As discussed, consensus is a process. In broad terms, it is a means to ensure the transactions written to nodes across a network remain in sync, are immutable, and prevent the network from many (but not all) types of attack.
To achieve these objectives, the process of consensus follows four steps:
- Each node creates the transactions it wants to record.
- The data is shared between the nodes (an obvious and critical step).
- Consensus is established on the order of valid transactions.
- Nodes update their transactions to reflect the consensus result.
In reality, these steps can be completed in seconds or minutes; bitcoin takes about 10 minutes. The goal is to get to step four as quickly as possible without breaking consensus.
Consensus algorithms and protocols
Now that you have a general understanding of consensus, let me define two further concepts related to consensus — the protocol and algorithms. These two concepts will help you understand how consensus is achieved, and the components parts of any DLT implementation.
A protocol is a set of rules that govern how a system operates. The rules establish the basic functioning of the different parts, how they interact with each other, and what conditions are necessary for a robust implementation.
The different parts of a protocol are not sensitive to order or chronology — it doesn’t matter which part goes first. A protocol also doesn’t tell the system how to produce a result. It doesn’t have an objective and doesn’t produce an output.
In terms of how it works, it’s like a car engine.
Consensus algorithms relate to the rules (mathematics) that each node follows to achieve consensus.

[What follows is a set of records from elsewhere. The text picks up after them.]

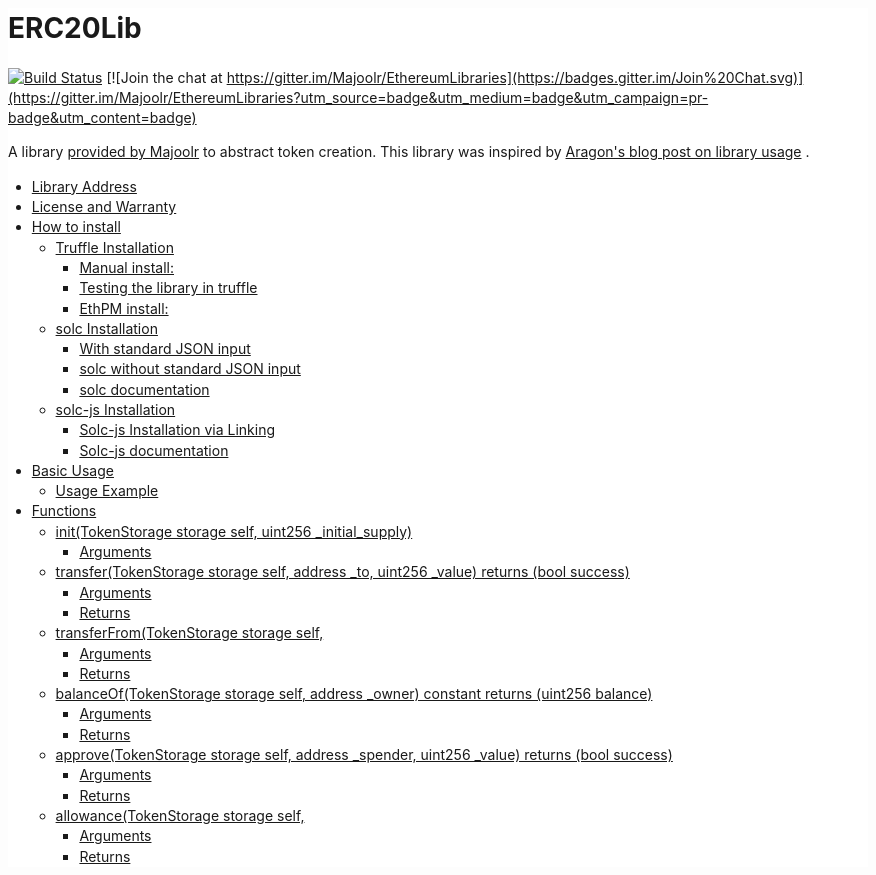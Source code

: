 ERC20Lib
=========================

[![Build Status](https://travis-ci.org/Majoolr/ethereum-libraries.svg?branch=master)](https://travis-ci.org/Majoolr/ethereum-libraries)
[![Join the chat at https://gitter.im/Majoolr/EthereumLibraries](https://badges.gitter.im/Join%20Chat.svg)](https://gitter.im/Majoolr/EthereumLibraries?utm_source=badge&utm_medium=badge&utm_campaign=pr-badge&utm_content=badge)    

A library [provided by Majoolr](https://github.com/Majoolr "Majoolr's Github") to abstract token creation. This library was inspired by [Aragon's blog post on library usage](https://blog.aragon.one/library-driven-development-in-solidity-2bebcaf88736 "Library blog post") .





- [Library Address](#library-address)
- [License and Warranty](#license-and-warranty)
- [How to install](#how-to-install)
  - [Truffle Installation](#truffle-installation)
    - [Manual install:](#manual-install)
    - [Testing the library in truffle](#testing-the-library-in-truffle)
    - [EthPM install:](#ethpm-install)
  - [solc Installation](#solc-installation)
    - [With standard JSON input](#with-standard-json-input)
    - [solc without standard JSON input](#solc-without-standard-json-input)
    - [solc documentation](#solc-documentation)
  - [solc-js Installation](#solc-js-installation)
    - [Solc-js Installation via Linking](#solc-js-installation-via-linking)
    - [Solc-js documentation](#solc-js-documentation)
- [Basic Usage](#basic-usage)
  - [Usage Example](#usage-example)
- [Functions](#functions)
  - [init(TokenStorage storage self, uint256 _initial_supply)](#inittokenstorage-storage-self-uint256-_initial_supply)
    - [Arguments](#arguments)
  - [transfer(TokenStorage storage self, address _to, uint256 _value) returns (bool success)](#transfertokenstorage-storage-self-address-_to-uint256-_value-returns-bool-success)
    - [Arguments](#arguments-1)
    - [Returns](#returns)
  - [transferFrom(TokenStorage storage self,](#transferfromtokenstorage-storage-self)
    - [Arguments](#arguments-2)
    - [Returns](#returns-1)
  - [balanceOf(TokenStorage storage self, address _owner) constant returns (uint256 balance)](#balanceoftokenstorage-storage-self-address-_owner-constant-returns-uint256-balance)
    - [Arguments](#arguments-3)
    - [Returns](#returns-2)
  - [approve(TokenStorage storage self, address _spender, uint256 _value) returns (bool success)](#approvetokenstorage-storage-self-address-_spender-uint256-_value-returns-bool-success)
    - [Arguments](#arguments-4)
    - [Returns](#returns-3)
  - [allowance(TokenStorage storage self,](#allowancetokenstorage-storage-self)
    - [Arguments](#arguments-5)
    - [Returns](#returns-4)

These algorithms describe the steps that will need to take place. For example, a proof of stake algorithm might define the rules such that the creator of the next block is chosen via various combinations of random selection, stake or age.
Unlike a consensus protocol, which is a set of rules that determine how the system achieves consensus, an algorithm is a set of instructions that produce an output or a result. It can be a simple script or a complicated program.
The order of the instructions is essential, and the algorithm specifies what that order is. It tells the system what to do to achieve the desired result. It may not know what the result is beforehand, but it knows that it wants one.
If a consensus protocol can be likened to a car engine, then a consensus algorithm can be likened to the actions of the driver of the car.
As blockchain and cryptocurrency expert Noelle Acheson explained in a 2016 article:
- The protocol is a set of rules that determines how the system functions.
- The algorithm tells the system what to do.
- The protocol is. The algorithm does.
Why consensus could be crucial to your business
In the words of Ethereum founder Vitalik Buterin, the purpose of a consensus algorithm is to “allow for the secure updating of a state according to some specific state transition rules, where the right to perform the state transitions is distributed among some economic set”.
People also often claim that one kind of consensus is better than another . But as you now know, there are different solutions which fit different situations.
Overall, consensus is a process that facilitates synchronisation across a distributed network of untrusted nodes. In the future, this will allow us to build decentralised applications — either privately (i.e. an enterprise use) or publicly.
In a future article, I will explain and compare the different types of consensus (algorithms).